Ex Ilva, per la CEDU persiste la violazioni del diritto a un "rimedio effettivo"
Con sentenza definitiva del 5 maggio 2022, pronunciata sul ricorso n. 4642/17 Ardimento e altri c Italia, la Corte europea dei diritti dell'uomo ha accertato il persistere delle violazioni dell'art. 8 ("Diritto al rispetto della vita privata e familiare") e dell'art. 13 ("Diritto a un rimedio effettivo") della Convenzione europea dei diritti dell'uomo (CEDU)
Le tappe della vicenda ILVA
Con sentenza del 24 gennaio 2019 la prima sezione della Corte Europea dei diritti dell'Uomo ha deciso in ordine al ricorso di centottanta cittadini di Taranto che avevano lamentato la violazione dei propri diritti fondamentali derivante dagli effetti delle emissioni dello stabilimento siderurgico "Acciaierie di Italia", già Arcelor Mittal (ex Ilva), sulla salute e sull'ambiente.
Lo stabilimento di Taranto, il più grande d'Europa, determina un impatto sull'ambiente e sulla salute dei cittadini di Taranto, in particolare del quartiere Tamburi e di altri comuni limitrofi, oggetto di numerosi studi scientifici, che hanno riscontrato un elevato tasso di mortalità per tumori. La stessa ARPA, a seguito di approfonditi accertamenti, nel 2016 aveva segnalato che il livello di diossine nel citato quartiere Tamburi era superiore a quello autorizzato.
Nel successivo rapporto del 2017, basato sul neo istituito registro dei tumori di Taranto, veniva sottolineato il perdurare della situazione di criticità sanitaria, zona di Taranto, accertando il nesso di causalità tra il pregiudizio sanitario e le emissioni industriali.

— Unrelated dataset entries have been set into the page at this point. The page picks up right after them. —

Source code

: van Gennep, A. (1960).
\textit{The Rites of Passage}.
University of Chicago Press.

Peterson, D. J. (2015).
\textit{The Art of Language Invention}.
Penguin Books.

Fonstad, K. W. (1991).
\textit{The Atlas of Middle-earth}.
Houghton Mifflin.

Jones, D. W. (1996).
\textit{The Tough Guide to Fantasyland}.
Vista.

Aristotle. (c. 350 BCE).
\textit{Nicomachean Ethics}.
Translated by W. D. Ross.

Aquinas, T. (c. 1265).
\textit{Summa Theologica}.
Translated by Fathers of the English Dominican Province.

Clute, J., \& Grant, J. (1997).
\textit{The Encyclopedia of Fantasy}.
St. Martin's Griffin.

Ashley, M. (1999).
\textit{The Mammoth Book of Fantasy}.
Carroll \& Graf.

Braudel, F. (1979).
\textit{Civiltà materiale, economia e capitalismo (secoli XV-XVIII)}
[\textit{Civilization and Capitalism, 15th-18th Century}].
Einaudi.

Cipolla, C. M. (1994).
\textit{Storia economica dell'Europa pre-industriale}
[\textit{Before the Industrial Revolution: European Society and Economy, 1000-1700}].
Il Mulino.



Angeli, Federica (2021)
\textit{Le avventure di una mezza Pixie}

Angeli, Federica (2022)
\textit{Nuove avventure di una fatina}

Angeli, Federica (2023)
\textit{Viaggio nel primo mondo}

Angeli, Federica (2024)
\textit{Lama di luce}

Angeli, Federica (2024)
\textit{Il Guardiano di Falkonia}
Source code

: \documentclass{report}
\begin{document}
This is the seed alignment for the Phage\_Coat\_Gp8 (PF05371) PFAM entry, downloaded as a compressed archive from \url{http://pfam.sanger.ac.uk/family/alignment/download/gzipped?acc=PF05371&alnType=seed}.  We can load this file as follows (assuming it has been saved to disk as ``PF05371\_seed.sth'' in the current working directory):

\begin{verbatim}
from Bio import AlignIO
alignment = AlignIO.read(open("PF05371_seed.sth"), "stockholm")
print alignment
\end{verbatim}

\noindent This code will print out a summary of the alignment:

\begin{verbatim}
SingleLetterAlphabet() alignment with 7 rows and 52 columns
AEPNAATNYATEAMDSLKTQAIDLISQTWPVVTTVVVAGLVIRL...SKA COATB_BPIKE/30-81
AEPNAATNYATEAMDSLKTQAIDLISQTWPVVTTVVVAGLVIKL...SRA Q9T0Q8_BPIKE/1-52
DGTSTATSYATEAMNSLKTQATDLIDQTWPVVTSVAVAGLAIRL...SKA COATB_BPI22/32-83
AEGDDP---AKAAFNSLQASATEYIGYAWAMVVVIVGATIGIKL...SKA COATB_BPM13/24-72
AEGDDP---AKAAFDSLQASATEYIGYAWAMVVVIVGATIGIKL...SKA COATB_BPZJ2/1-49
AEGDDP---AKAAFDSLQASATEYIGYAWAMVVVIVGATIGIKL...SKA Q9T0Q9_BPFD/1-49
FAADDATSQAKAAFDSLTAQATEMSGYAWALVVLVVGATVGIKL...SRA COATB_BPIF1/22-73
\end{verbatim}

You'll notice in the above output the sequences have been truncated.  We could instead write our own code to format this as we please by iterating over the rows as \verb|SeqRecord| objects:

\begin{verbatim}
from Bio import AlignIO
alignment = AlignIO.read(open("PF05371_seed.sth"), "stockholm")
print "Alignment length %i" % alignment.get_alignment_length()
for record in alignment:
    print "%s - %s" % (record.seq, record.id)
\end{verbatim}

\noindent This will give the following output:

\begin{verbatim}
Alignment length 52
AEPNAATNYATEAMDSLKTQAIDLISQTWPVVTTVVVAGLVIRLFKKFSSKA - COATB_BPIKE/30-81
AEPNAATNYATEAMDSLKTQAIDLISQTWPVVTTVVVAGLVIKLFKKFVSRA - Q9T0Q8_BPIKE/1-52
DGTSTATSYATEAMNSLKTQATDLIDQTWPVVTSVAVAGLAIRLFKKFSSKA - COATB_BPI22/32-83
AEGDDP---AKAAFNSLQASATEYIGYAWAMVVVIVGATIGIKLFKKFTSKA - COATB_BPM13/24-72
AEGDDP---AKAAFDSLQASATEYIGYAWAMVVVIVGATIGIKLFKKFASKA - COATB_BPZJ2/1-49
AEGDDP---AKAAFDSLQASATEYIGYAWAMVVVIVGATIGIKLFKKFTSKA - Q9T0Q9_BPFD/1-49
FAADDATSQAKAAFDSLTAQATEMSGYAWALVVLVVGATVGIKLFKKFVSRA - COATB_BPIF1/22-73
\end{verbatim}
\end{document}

La legge della Regione Puglia n.44/2008 aveva fissato, per la prima volta, i limiti entro i quali l'emissione di diossine era autorizzata nell'ambito di attività industriali; tuttavia i tagli alle emissioni venivano prorogati da successivi provvedimenti legislativi.
Nel 2011 il Ministero dell'Ambiente concedeva all'ex Ilva una prima Autorizzazione Ambientale Integrata (AIA), fissando alcune condizioni per il controllo dell'inquinamento, poi modificate con una seconda autorizzazione che prevedeva l'obbligo di inviare un rapporto trimestrale relativo all'applicazione delle misure necessarie per il miglioramento dell'impatto ambientale.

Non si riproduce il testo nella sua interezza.